**Exercise goal**: Line by line, copy all of the data exactly.
──────
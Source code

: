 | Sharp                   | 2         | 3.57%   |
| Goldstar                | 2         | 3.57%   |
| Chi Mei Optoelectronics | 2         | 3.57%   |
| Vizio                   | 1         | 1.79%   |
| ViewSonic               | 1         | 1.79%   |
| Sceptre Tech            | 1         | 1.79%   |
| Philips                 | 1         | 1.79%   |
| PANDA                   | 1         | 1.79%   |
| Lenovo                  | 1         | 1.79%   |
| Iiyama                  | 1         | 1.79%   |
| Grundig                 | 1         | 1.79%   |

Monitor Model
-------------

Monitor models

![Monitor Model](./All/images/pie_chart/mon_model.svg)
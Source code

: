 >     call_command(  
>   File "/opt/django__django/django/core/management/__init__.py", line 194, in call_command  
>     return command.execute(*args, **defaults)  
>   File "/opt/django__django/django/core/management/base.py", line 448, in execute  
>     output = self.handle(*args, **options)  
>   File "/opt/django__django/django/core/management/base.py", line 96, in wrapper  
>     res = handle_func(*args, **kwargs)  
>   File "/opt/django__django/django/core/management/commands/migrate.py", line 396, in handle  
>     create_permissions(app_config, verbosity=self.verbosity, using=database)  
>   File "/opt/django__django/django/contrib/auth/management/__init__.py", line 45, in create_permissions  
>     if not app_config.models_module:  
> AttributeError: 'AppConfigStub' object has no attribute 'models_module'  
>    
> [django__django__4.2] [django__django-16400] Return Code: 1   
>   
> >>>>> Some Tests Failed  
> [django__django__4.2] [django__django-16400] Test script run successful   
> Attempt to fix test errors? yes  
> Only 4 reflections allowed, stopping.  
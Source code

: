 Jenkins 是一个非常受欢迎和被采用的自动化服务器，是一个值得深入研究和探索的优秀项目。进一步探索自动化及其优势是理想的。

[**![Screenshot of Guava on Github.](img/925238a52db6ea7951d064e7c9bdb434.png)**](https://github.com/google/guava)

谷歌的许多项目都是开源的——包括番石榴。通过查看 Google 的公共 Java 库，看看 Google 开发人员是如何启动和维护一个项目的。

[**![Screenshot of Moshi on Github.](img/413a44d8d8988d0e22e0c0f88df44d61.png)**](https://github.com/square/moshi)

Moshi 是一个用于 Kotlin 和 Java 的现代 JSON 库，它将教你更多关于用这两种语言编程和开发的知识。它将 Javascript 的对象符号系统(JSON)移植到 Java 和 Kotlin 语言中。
──────
**Solution to this problem**:
Source code

: | Sharp                   | 2         | 3.57%   |
| Goldstar                | 2         | 3.57%   |
| Chi Mei Optoelectronics | 2         | 3.57%   |
| Vizio                   | 1         | 1.79%   |
| ViewSonic               | 1         | 1.79%   |
| Sceptre Tech            | 1         | 1.79%   |
| Philips                 | 1         | 1.79%   |
| PANDA                   | 1         | 1.79%   |
| Lenovo                  | 1         | 1.79%   |
| Iiyama                  | 1         | 1.79%   |
| Grundig                 | 1         | 1.79%   |

Monitor Model
-------------

Monitor models

![Monitor Model](./All/images/pie_chart/mon_model.svg)
Source code

: >     call_command(  
>   File "/opt/django__django/django/core/management/__init__.py", line 194, in call_command  
>     return command.execute(*args, **defaults)  
>   File "/opt/django__django/django/core/management/base.py", line 448, in execute  
>     output = self.handle(*args, **options)  
>   File "/opt/django__django/django/core/management/base.py", line 96, in wrapper  
>     res = handle_func(*args, **kwargs)  
>   File "/opt/django__django/django/core/management/commands/migrate.py", line 396, in handle  
>     create_permissions(app_config, verbosity=self.verbosity, using=database)  
>   File "/opt/django__django/django/contrib/auth/management/__init__.py", line 45, in create_permissions  
>     if not app_config.models_module:  
> AttributeError: 'AppConfigStub' object has no attribute 'models_module'  
>    
> [django__django__4.2] [django__django-16400] Return Code: 1   
>   
> >>>>> Some Tests Failed  
> [django__django__4.2] [django__django-16400] Test script run successful   
> Attempt to fix test errors? yes  
> Only 4 reflections allowed, stopping.  
Source code

: Jenkins 是一个非常受欢迎和被采用的自动化服务器，是一个值得深入研究和探索的优秀项目。进一步探索自动化及其优势是理想的。

[**![Screenshot of Guava on Github.](img/925238a52db6ea7951d064e7c9bdb434.png)**](https://github.com/google/guava)

谷歌的许多项目都是开源的——包括番石榴。通过查看 Google 的公共 Java 库，看看 Google 开发人员是如何启动和维护一个项目的。

[**![Screenshot of Moshi on Github.](img/413a44d8d8988d0e22e0c0f88df44d61.png)**](https://github.com/square/moshi)

Moshi 是一个用于 Kotlin 和 Java 的现代 JSON 库，它将教你更多关于用这两种语言编程和开发的知识。它将 Javascript 的对象符号系统(JSON)移植到 Java 和 Kotlin 语言中。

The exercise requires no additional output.